What have you done, are currently doing or will do to ensure that money does not become a major problem in your family?

by Marlon on January 12, 2010

Various studies indicate that the #1 reason for divorce is because of issues with money.

Why is this?

How can two people who get married and commit to “…Until death do us part” allow money to cause a wedge in their marriage that ultimately separates them, spiritually, emotionally and physically?

Personally, I do not believe that money is the #1 reason for divorce. Rather, there are two other underlying root causes for why so many marriages experience separation and divorce. They are: 1) Not fully understanding what marriage means and 2) A breakdown in open and honest communication.

Money is important. You need money to survive. And with the proper perspective, money can bless you and your family.
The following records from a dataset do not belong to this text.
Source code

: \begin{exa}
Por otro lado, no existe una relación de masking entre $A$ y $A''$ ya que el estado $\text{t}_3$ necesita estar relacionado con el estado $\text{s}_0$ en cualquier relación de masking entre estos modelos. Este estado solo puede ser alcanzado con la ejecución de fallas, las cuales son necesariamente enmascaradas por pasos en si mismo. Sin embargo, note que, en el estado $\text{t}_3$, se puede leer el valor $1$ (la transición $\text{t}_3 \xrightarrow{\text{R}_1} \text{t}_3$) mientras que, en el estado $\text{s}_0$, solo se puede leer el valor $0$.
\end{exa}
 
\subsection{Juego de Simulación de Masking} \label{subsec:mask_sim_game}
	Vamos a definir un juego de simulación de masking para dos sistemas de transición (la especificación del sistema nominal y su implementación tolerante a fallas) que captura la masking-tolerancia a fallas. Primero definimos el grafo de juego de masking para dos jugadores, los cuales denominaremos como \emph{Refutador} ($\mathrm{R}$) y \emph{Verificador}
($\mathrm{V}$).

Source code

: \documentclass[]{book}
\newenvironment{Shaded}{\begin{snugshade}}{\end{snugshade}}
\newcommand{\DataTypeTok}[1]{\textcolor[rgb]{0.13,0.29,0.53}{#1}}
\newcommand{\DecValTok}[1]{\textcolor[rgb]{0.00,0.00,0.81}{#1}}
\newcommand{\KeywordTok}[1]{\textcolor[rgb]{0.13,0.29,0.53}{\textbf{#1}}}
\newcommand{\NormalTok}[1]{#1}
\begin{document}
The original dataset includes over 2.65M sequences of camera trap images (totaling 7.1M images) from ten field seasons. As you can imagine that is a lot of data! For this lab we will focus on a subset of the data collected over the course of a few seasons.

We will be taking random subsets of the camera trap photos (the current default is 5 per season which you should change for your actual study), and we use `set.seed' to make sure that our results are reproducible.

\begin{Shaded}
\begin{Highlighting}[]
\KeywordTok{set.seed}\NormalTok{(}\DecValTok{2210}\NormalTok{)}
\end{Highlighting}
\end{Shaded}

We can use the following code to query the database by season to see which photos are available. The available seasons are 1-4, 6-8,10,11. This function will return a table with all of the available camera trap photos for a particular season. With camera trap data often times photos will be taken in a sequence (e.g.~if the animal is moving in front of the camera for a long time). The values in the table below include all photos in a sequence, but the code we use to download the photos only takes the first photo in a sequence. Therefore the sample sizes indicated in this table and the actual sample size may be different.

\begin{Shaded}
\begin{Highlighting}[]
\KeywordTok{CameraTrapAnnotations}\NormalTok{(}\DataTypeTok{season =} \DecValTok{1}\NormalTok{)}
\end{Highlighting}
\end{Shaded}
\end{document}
But unfortunately, money can also curse you and your family if it becomes what you ultimately worship more than anything else.
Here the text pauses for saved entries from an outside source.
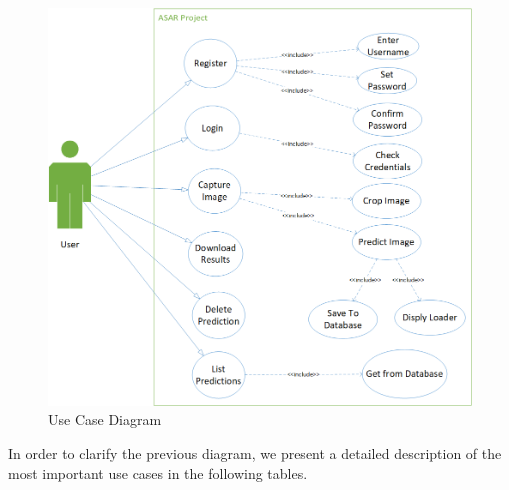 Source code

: \begin{figure}[H]
    \centering
    \includegraphics[width=14cm]{images/use case.png}
    \caption{Use Case Diagram}
    \label{fig:use-case-digram}
\end{figure}

\pagebreak
\noindent
In order to clarify the previous diagram, we present a detailed description of the most important use cases in the following tables. \\

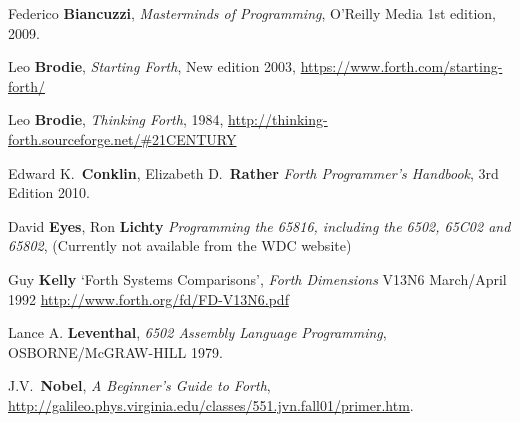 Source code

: \begin{thebibliography}{99}

        Federico \textbf{Biancuzzi},
  	\textit{Masterminds of Programming},
	O'Reilly Media
  	1st edition,
	2009.

        Leo \textbf{Brodie},
  	\textit{Starting Forth},
  	New edition 2003,
        \href{https://www.forth.com/starting-forth/}{https://www.forth.com/starting-forth/}

        Leo \textbf{Brodie},
  	\textit{Thinking Forth},
  	1984,
        \href{http://thinking-forth.sourceforge.net/\#21CENTURY}{http://thinking-forth.sourceforge.net/\#21CENTURY}

        Edward K.~\textbf{Conklin}, Elizabeth D.~\textbf{Rather}
  	\textit{Forth Programmer's Handbook},
  	3rd Edition
        2010.

        David \textbf{Eyes}, Ron \textbf{Lichty}
  	\textit{Programming the 65816, including the 6502, 65C02 and 65802},
        (Currently not available from the WDC website) 

        Guy \textbf{Kelly}
  	`Forth Systems Comparisons',
        \textit{Forth Dimensions} V13N6
        March/April 1992
        \href{http://www.forth.org/fd/FD-V13N6.pdf}{http://www.forth.org/fd/FD-V13N6.pdf}

        Lance A. \textbf{Leventhal},
  	\textit{6502 Assembly Language Programming},
	OSBORNE/McGRAW-HILL
	1979.

        J.V.~\textbf{Nobel},
  	\textit{A Beginner's Guide to Forth},
        \href{http://galileo.phys.virginia.edu/classes/551.jvn.fall01/primer.htm}{http://galileo.phys.virginia.edu/classes/551.jvn.fall01/primer.htm}.

\end{thebibliography}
Root Cause #1: Not fully understanding what marriage means!

The basic Greek word for “marry” or “marriage” is gameo, which derives from the same root as our English word “gem.” That root literally means to “fuse together.” A man and a woman who have become “one flesh” under God’s design for marriage is not simply the “gluing” of two people together but rather the “fusion” of two distinct elements into one.

So when it comes to money, regardless of how much each spouse earns financially, all the income is to be shared equally by both husband and wife. It’s not “his” money or “her” money. Rather, as a married couple, it’s “our” money.

I’ve seen the benefits of this in my marriage because it reinforces that we’re on the same team. My wife and I understand that God brought us together for a specific purpose. Rather than having my secret bank accounts or Syreeta having her secret bank accounts, we are transparent with our finances and this allows us to experience more harmony in our marriage.

Root Cause #2: A breakdown in open and honest communication

Let’s face it, husbands and wives are different. In fact, no two people are exactly alike. And when it comes to money, people have different perspectives as to what money means and how it is to be spent.

Syreeta and I have had our difference of opinions as it relates to spending money. But by sharing our different perspectives, we have both grown by listening to one another’s opinion.

Trust is one of the major anchors in any positive marriage and this is why open and honest communication is so important. Being dishonest or not telling the entire truth allows for issues to grow and a wedge to form in a marriage.

Remembering our wedding vows and that we made a commitment to have a life-long marriage has helped us to keep open lines of communication. Even when we disagree, we respect each other’s opinion and do our best to understand one another’s view of the world rather than just dismiss it as being crazy.

Here are 10 questions to help you strengthen your marriage in the area of money:

  1. Do I really view my spouse as my life-long partner in a “…Until death do us part” marriage?
  2. If not, what can we do to reignite our love and commitment?
  3. How do you and your spouse differ in your view of money?
  4. What can you and your spouse do to get on the same page regarding how you will be better stewards / managers of your family finances?
  5. Do either you or your spouse have “secret” money that the other person does not know about? If there is “secret” money, it’s now time to be fully transparent so there is no deception because trust is a true anchor of any successful marriage. Share with your spouse if you have “secret” money and ask for forgiveness. Pray together.
  6. Are you and your spouse honoring a monthly family budget?
  7. Between you and your spouse, who is better gifted at managing the checkbook?
  8. Do you and your spouse have a life insurance policy and a living trust / will?
  9. If not, what steps will you and your spouse take to obtain these documents?
  10. Are you and your spouse willing to have weekly financial meetings so there is open and honest conversations about your cash flow situation?